Luckily, we came to our senses and, after almost being scared off by a New York Times article warning of the “continuing threat of terrorism in Indonesia”, we made a blunt calculation: we balanced the potential threat of exposing our two babies to death and destruction with the lure of a six-bedroom villa, lush gardens, a 23-metre pool, and a staff of 16, including a masseuse. We opted for the villa and we are here to tell the story.

I am not arguing that the threat of terrorism isn’t real. It’s very real, and it’s very scary. But learning to live with the new realities of post-9/11 vacationing means coping with and adjusting to the asymmetrical aftershocks of terror. It’s not quite the equivalent of walking around with Winston Churchill after a World War II Nazi bomb blitz of London, but there are some similarities. The irony is that modern terrorism is now so random, you have as much chance of being a victim of an attack in Hong Kong as you do in Bali. And short of hiding under your bed, there is very little that you can do to improve these odds. That, however, isn’t the way the story is covered in the press. Press reports today are filled with the latest ‘urgent’ warnings from governments, think tanks, and intelligence sources, all of which may have legitimate reasons for their concerns, although your vacation isn’t one of them.

The result is the creation of an extraordinary new level of travel paranoia that creates interesting opportunities for those willing to defy conventional wisdom. If you aren’t willing to do this, you risk becoming a slave to the headlines, as we almost did when we were planning our Christmas holidays. Which gets me to the point of this article: the decision-making process in regards to where and how to travel is very similar to how we decide to invest our money. Travel decisions, like investing, are made on the basis primarily of emotional and psychological considerations, based on information shared by all. The cow paths to Aspen, St. Bart’s, and Gstaad are as tired and well worn as the investment strategies and recommendations made on Wall Street. And often, as unsatisfying and expensive.

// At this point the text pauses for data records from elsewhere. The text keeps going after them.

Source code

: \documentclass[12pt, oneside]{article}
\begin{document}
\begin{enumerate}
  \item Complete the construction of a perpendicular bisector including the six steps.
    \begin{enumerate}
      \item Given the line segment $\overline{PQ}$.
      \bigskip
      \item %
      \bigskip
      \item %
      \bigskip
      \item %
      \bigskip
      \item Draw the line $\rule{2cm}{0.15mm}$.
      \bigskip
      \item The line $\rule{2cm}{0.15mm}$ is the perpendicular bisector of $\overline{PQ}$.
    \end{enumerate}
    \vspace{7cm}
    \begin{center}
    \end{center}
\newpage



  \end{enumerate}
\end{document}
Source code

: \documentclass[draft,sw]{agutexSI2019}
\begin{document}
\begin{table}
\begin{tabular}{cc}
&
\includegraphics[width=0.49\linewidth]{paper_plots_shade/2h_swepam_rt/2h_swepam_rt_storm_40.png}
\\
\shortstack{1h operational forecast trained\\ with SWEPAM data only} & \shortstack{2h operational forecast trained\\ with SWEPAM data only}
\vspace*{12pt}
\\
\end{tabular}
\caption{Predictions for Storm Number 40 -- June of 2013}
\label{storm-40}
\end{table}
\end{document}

Terror Aftershocks: Contrarian Travel

Like investing, you can break down travel strategies into three familiar categories: contrarian travel, momentum travel, and value travel. I had thought of taking a chartist approach, but even the most precise traveler doesn’t resort to charts and graphs when deciding whether to go to Bermuda or Belize. Perhaps it’s my journalist nature, but I am usually most satisfied by contrarian travel. When I stretch out on three seats in economy with a pennies-to-the-dollar air ticket, I know that I am in for a good vacation. My latest experience in Bali over Christmas was a spectacular reaffirmation of my commitment to contrarian travel in an era of terror. It was a real Bali high.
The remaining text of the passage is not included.